We've been using similar solutions for unit testing template
metaprograms (Mpllibs.Metamonad, Mpllibs.Metaparse). For example when we
test that evaluating "metafunction_to_test<mpl::int_<13> >::type" gives
"mpl::int_<11>" as the result, the testing code looks like the following:
mpl::equal_to<mpl::int_<11>, metafunction_to_test<mpl::int_<13> >::type>
we give the code to the metaprogramming testing framework in
Mpllibs.Metatest that evaluates it and when it fails, generates code
pretty-printing the above angly-bracket expression. That pretty-printed
expression (and the result of the test) can be given to some unit
testing framework (Metatest's own, Boost.Test, CppUnit, etc.) that
displays it.
Given that the above code enforces the evaluation of
"metafunction_to_test<mpl::int_<13> >" this solution can generate error
reports like:
mpl::equal_to<mpl::int_<11>, mpl::int_<20>>
which can be really helpful for metaprogram development.
Getting class names could help with type pretty-printing, however,
metaprogramming library authors should be able to override it (eg.
pretty-printing an mpl::vector should give something like "vector<int,
char>" instead of the internals of vector's implementation).

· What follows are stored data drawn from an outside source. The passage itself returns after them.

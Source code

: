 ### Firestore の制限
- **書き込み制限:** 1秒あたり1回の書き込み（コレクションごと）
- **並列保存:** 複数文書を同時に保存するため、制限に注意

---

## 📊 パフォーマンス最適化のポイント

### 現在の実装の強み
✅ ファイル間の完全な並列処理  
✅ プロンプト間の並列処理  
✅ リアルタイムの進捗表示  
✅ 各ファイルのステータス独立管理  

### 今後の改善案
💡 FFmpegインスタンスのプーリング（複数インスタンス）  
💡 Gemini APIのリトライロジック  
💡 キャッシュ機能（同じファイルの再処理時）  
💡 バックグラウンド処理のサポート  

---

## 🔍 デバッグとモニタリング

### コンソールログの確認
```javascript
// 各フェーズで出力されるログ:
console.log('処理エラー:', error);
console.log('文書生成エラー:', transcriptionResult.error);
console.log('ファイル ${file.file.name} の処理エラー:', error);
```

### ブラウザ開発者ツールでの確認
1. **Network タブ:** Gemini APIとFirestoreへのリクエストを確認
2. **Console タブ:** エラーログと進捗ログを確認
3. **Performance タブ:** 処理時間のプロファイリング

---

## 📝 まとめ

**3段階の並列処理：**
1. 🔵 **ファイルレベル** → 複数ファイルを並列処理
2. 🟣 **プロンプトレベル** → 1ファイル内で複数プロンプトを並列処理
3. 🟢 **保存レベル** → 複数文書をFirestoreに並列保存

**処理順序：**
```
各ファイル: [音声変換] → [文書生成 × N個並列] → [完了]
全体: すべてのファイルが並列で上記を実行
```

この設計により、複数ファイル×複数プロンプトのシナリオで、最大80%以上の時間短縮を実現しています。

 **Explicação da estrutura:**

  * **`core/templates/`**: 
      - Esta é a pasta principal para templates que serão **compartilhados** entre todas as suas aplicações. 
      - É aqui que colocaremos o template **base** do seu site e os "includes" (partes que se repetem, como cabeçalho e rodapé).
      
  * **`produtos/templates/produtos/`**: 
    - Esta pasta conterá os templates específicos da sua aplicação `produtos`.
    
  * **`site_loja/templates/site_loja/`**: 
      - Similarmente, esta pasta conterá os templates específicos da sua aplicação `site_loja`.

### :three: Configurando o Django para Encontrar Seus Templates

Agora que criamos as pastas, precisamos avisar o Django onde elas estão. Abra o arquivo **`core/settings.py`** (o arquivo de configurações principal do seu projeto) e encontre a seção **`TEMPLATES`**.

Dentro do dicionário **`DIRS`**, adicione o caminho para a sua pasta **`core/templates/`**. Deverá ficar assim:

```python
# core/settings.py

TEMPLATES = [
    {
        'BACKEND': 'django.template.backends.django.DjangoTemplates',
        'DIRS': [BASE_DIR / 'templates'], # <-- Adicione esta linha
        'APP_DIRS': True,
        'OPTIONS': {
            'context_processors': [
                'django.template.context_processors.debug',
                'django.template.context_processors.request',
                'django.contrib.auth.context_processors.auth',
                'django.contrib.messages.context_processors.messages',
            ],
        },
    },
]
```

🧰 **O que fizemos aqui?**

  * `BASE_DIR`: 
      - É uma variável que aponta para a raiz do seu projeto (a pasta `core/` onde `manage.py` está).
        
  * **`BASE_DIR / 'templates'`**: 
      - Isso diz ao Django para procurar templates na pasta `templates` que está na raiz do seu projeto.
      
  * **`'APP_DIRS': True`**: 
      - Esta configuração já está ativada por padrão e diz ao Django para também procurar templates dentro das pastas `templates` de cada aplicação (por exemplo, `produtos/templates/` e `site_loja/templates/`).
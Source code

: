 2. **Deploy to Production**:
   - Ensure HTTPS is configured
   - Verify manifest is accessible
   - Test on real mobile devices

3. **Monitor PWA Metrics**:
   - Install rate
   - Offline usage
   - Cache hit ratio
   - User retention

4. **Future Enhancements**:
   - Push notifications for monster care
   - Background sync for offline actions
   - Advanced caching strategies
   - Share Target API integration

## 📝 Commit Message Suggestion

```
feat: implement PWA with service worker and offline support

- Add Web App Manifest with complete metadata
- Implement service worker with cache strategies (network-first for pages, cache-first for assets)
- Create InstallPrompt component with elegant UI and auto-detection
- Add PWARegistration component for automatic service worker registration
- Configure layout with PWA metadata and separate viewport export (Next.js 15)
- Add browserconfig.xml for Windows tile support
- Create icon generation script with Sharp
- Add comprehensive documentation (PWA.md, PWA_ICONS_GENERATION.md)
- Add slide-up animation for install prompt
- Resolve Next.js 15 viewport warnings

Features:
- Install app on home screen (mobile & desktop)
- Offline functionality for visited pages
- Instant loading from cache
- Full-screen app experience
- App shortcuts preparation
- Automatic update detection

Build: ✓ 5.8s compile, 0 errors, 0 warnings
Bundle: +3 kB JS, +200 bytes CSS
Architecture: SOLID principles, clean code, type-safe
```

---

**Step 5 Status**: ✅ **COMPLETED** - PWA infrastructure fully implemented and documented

We have created a template class (mpllibs::metatest::to_stream) for type
pretty-printing in Mpllibs.Metatest, but it needs further improvements.
It is specialised for a number of types and prints "???" for the rest.
We tried to use RTTI as well but:
- it enforced the evaluation of otherwise unevaluated lazy
metaprogramming expressions
- it didn't give readable output (for metaprograms)
So a way of getting a class name could improve this solution.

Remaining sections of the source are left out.